Die Kits sind „vibe-coded“, wie die Forscher sagen. Der Quellcode zeigt typische KI-Muster, die ein menschlicher Entwickler so nicht geschrieben hätte – seltsame Em-Dashes in Kommentaren, übermäßige Wiederholungen, inkonsistente Benennungen. Die KI wurde zum Testen und Generieren von Code verwendet, nicht zum Erkunden neuer Sicherheitslücken. Die eigentliche Innovation ist die Automatisierung. Wo früher ein versierter Angreifer stundenlang Tokens extrahieren, auswerten und nutzen musste, reicht heute ein Dashboard und ein bezahltes Abo. Der Anbieter kann mit der KI sogar die Postfachinhalte automatisiert analysieren und die vielversprechendsten Rechnungen zur Manipulation vorschlagen. Das senkt die Einstiegshürde deutlich.
Keine neue Technik – aber neue Dimension
Alle verwendeten Methoden sind öffentlich dokumentiert, teilweise von Microsofts eigenem Threat Intelligence Team. Device-Code-Phishing, FOCI-Pivoting, NGC-Key-Injektion, ESTS-Cookie-Generierung – keine Zero-Days. Entscheidend ist der Skalierungseffekt. Die Kits erlauben einem einzigen Operator, Dutzende Opfer parallel zu bearbeiten, ohne tiefe technische Kenntnisse. Das ist der Schritt vom gezielten Angriff zur Massenware. Das Forscherteam betont, dass diese Kits erst vor Kurzem aufgetaucht sind und dass die Industrie sich darauf einstellen muss.

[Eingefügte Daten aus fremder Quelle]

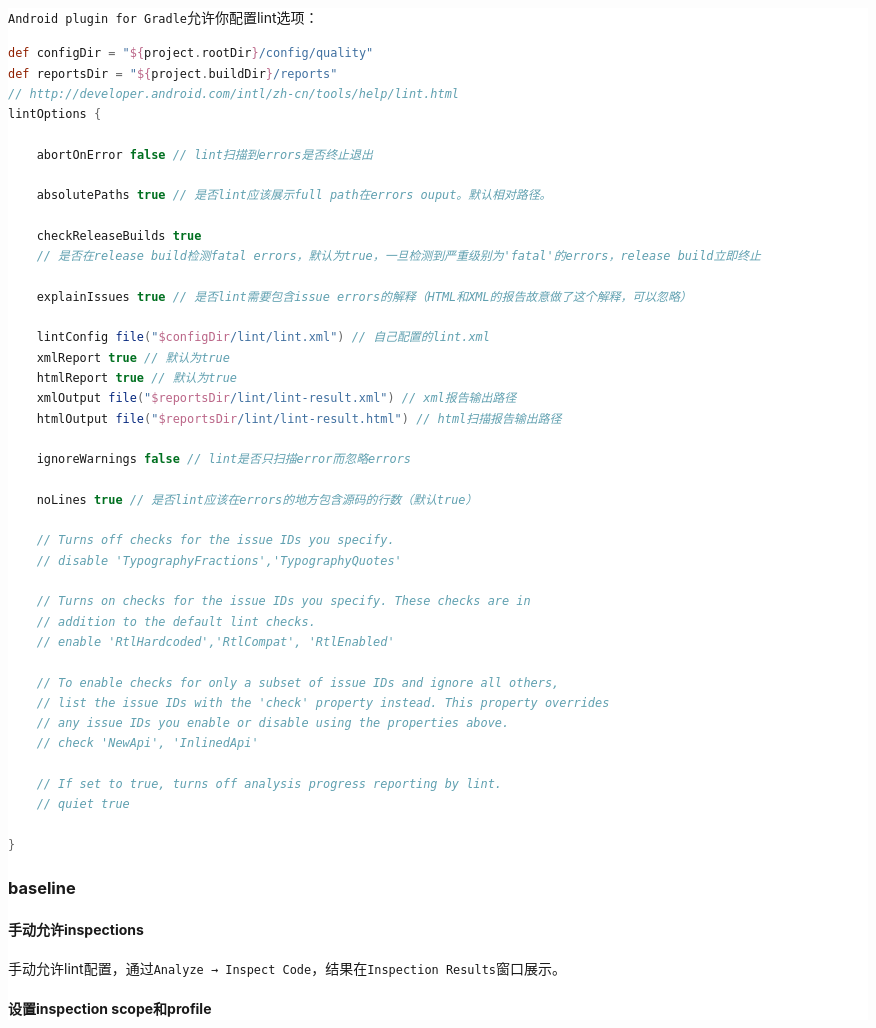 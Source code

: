 `Android plugin for Gradle`允许你配置lint选项：

```groovy
def configDir = "${project.rootDir}/config/quality"
def reportsDir = "${project.buildDir}/reports"
// http://developer.android.com/intl/zh-cn/tools/help/lint.html
lintOptions {

    abortOnError false // lint扫描到errors是否终止退出

    absolutePaths true // 是否lint应该展示full path在errors ouput。默认相对路径。

    checkReleaseBuilds true
    // 是否在release build检测fatal errors，默认为true，一旦检测到严重级别为'fatal'的errors，release build立即终止

    explainIssues true // 是否lint需要包含issue errors的解释（HTML和XML的报告故意做了这个解释，可以忽略）

    lintConfig file("$configDir/lint/lint.xml") // 自己配置的lint.xml
    xmlReport true // 默认为true
    htmlReport true // 默认为true
    xmlOutput file("$reportsDir/lint/lint-result.xml") // xml报告输出路径
    htmlOutput file("$reportsDir/lint/lint-result.html") // html扫描报告输出路径

    ignoreWarnings false // lint是否只扫描error而忽略errors

    noLines true // 是否lint应该在errors的地方包含源码的行数（默认true）

    // Turns off checks for the issue IDs you specify.
    // disable 'TypographyFractions','TypographyQuotes'

    // Turns on checks for the issue IDs you specify. These checks are in
    // addition to the default lint checks.
    // enable 'RtlHardcoded','RtlCompat', 'RtlEnabled'

    // To enable checks for only a subset of issue IDs and ignore all others,
    // list the issue IDs with the 'check' property instead. This property overrides
    // any issue IDs you enable or disable using the properties above.
    // check 'NewApi', 'InlinedApi'

    // If set to true, turns off analysis progress reporting by lint.
    // quiet true

}
```

### baseline

#### 手动允许inspections

手动允许lint配置，通过`Analyze → Inspect Code`，结果在`Inspection Results`窗口展示。

#### 设置inspection scope和profile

Was das für Unternehmen bedeutet
Ein einfacher Passwortwechsel reicht nicht mehr. Die Kits können durch NGC-Keys persistieren, die Administrationspanels zeigen dem Angreifer die Überlebensrate. Unternehmen müssen ihre Incident-Response-Strategie anpassen: Nach einem Device-Code-Phishing-Vorfall müssen Passwort, Geräteregistrierung und alle Sitzungen zurückgesetzt werden. Zusätzlich sollten NGC-Schlüssel manuell entfernt werden. Die Sicherheitsforschung muss künftig stärker auf die Erkennung solcher Dashboard-artigen Backends setzen – nicht nur auf einzelne Phishing-Mails. Diese Kits hinterlassen Spuren im Netzwerkverkehr und in den Azure-Protokollen, wenn sie Tokens austauschen und NGC-Schlüssel registrieren. Mit geeigneten Monitoring-Regeln lassen sich diese Anomalien erkennen.
Angreifer haben Zugang zu denselben KI-Tools wie wir. Sie nutzen sie, um ihre Werkzeuge schneller und massentauglicher zu machen. Das bedeutet nicht, dass wir den Kampf verlieren – aber wir müssen die Spielregeln neu lernen. Phishing ist nicht mehr nur eine E-Mail-Falle, sondern eine Plattform-Infektion mit automatisierter Nachbereitung. Die Eintrittskarte ist gebührenpflichtig. Wer den Produktionsprozess kennt, kann auch die Fehler darin finden.